外国人住民の役割を見つける

(第18回) まちづくり②

外国人住民の役割を見つける

<『都政新報』2020年9月15日006面より・都政新報社>
https://www.toseishimpo.co.jp/denshiban

(日本外国人ネットワーク代表 崔英善)

「私は日本に住ませてもらっている感じがぬぐえないの。日本側に私たちを守ってもらうように強く要求することにためらいがあるの」と言う私の発言に、ある外国人の集まりに参加していた数人の外国人が反発した。「住むところがないからここにいるわけではない。税金を払っているし」。

その時の私は来日して2〜3年を迎えていた。国際交流協会でのスタッフの傍ら外国人につながる子どもの支援など様々な活動を精力的に行っていたが、何を根拠として日本側に権利を主張できるかということに悩んでいたのだ。「国」は自国民を守るというものであれば、日本国籍ではない外国人を守る義務はない。よく耳にするこの考えに反論ができなかったのだ。

多文化共生をテーマとした寸劇を地域の子どもに披露

その後、2011年に新宿区新宿自治創造研究所で研究員として、新宿区内の外国人実態調査を行うために様々な外国人にヒアリングを行った。その時に出会った日本人の配偶者を持つ多くのアジアの女性は、年の離れた依存症・無職等の配偶者の面倒をみていたのだ。ある見方をすれば、普通の日本人の女性なら選択しないと思われる人々だった。その時、私の脳裏には外国人は「日本に住まわせてもらう」のではなく、むしろ「貢献」しているのでは?という思いがあった。

一方、コリアンタウンへの観光客増加による騒音、ゴミなどを巡る問題で、行政と日本人住民の立場はもちろん、韓国人である私は韓国人住民の気持ちも手にとるようにわかった。そのため、多文化のまちづくりが一筋縄ではいかないことを実感できたし、その課題解決のカギは何かを常に考えるようになった。

新宿での経験はその後、首都圏にある某自治体の職員として、「外国人市民会議」のコーディネーターを引き受けた際、活動の仕組みづくりに生かされる。

今では多くの自治体に設置されている「外国人市民会議」の最も重要な役割は、 外国人住民に必要な社会システムを外国人代表に選ばれた委員が審議後、首長に提言することと言える。

しかし、このやり方に疑問を抱いていたのだ。実際にこの提言が施策として実現されることは数少ないためだ。その根本にある原因をこう考えた。

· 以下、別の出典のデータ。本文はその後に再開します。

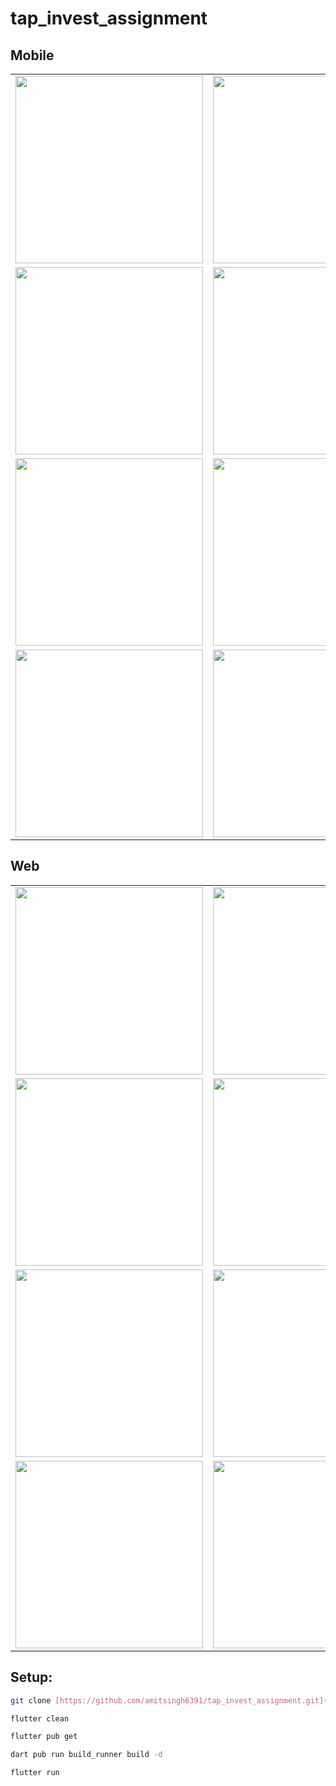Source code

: # tap_invest_assignment


## Mobile

<table>
  <tr>
    <td><Image src="screenshot/mobile/home1.png" width ="300"></td>
    <td><Image src="screenshot/mobile/home2.png" width ="300"></td>
    <td><Image src="screenshot/mobile/home3.png" width ="300"></td>
  </tr>
   <tr>
    <td><Image src="screenshot/mobile/purchase1.png" width ="300"></td>
    <td><Image src="screenshot/mobile/purchase2.png" width ="300"></td>
    <td><Image src="screenshot/mobile/purchase3.png" width ="300"></td>
  </tr>
   <tr>
    <td><Image src="screenshot/mobile/processing1.png" width ="300"></td>
    <td><Image src="screenshot/mobile/processing2.png" width ="300"></td>
    <td><Image src="screenshot/mobile/processing3.png" width ="300"></td>
  </tr>
   <tr>
    <td><Image src="screenshot/mobile/signin1.png" width ="300"></td>
    <td><Image src="screenshot/mobile/signin.png" width ="300"></td>
  </tr>
</table>

## Web

<table>
  <tr>
    <td><Image src="screenshot/web/home1.png" width ="300"></td>
    <td><Image src="screenshot/web/home2.png" width ="300"></td>
    <td><Image src="screenshot/web/home3.png" width ="300"></td>
  </tr>
   <tr>
    <td><Image src="screenshot/web/purchase1.png" width ="300"></td>
    <td><Image src="screenshot/web/purchase2.png" width ="300"></td>
    <td><Image src="screenshot/web/purchase3.png" width ="300"></td>
  </tr>
   <tr>
    <td><Image src="screenshot/web/processing1.png" width ="300"></td>
    <td><Image src="screenshot/web/processing2.png" width ="300"></td>
  </tr>
   <tr>
    <td><Image src="screenshot/web/signin1.png" width ="300"></td>
    <td><Image src="screenshot/web/submit1.png" width ="300"></td>
  </tr>
</table>

## Setup:

```bash
git clone [https://github.com/amitsingh6391/tap_invest_assignment.git](https://github.com/amitsingh6391/tap_invest_assignment.git)
```

```bash
flutter clean
```

```bash
flutter pub get
```

```bash
dart pub run build_runner build -d
```

```bash
flutter run
```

元来の設置背景はどうであっても、提言とはつまり要求することで、片方の一方的な行為は、その向こうにある日本人住民の理解を得にくいし、予算も付きにくいのではないか? そうであれば、インタラクティブな、つまり日本人住民も外国人住民も力を合わせ、素敵なまちづくりに参加できる仕組みづくりが必要不可欠だと。

私はまず、外国人市民会議の活動内容を二つに定めた。一つ目は今までの「提言」活動だ。新しく付け加えた二つ目は、まちづくりの中に外国人の役割を見つけ、行動することを目的とする「アクション」活動だ。それを役所と外国人市民会議の委員の承認を得て、本格的に2014年から始動した。このアクション活動は毎年1〜2回、外国人市民会議単独で、あるいは日本人住民と一緒に行う。

19年度は東京2020大会を見据え、外国人市民会議の委員による「世界のあいさつやマナー、予想されるソリューションの解決へのヒント」などを内容とし、「都市ボランティア」を対象に行った。ロシア語、スペイン語など8言語の文化を紹介し、100人を超える人が参加し、好評を得た。また、地域の農家を訪れ、観光資源としての外国人目線でのアドバイスをまとめた年も、多文化共生をテーマとした寸劇を地域の子どもに披露した年もある。

今の私は、一般にいう「外国人」を「国籍」ではなく、「住民」という概念として捉えていて、それこそが多文化のまちづくりのキーワードだと思っている。

(日本外国人ネットワーク代表 崔英善)

ちぇ・よんそん=韓国にて記者、TVディレクターを経て2000年に来日。慶応大院修士課程修了。新宿自治創造研究所研究員を経て現在、首都圏某市の非常勤職員(多文化共生推進専門職)を務める。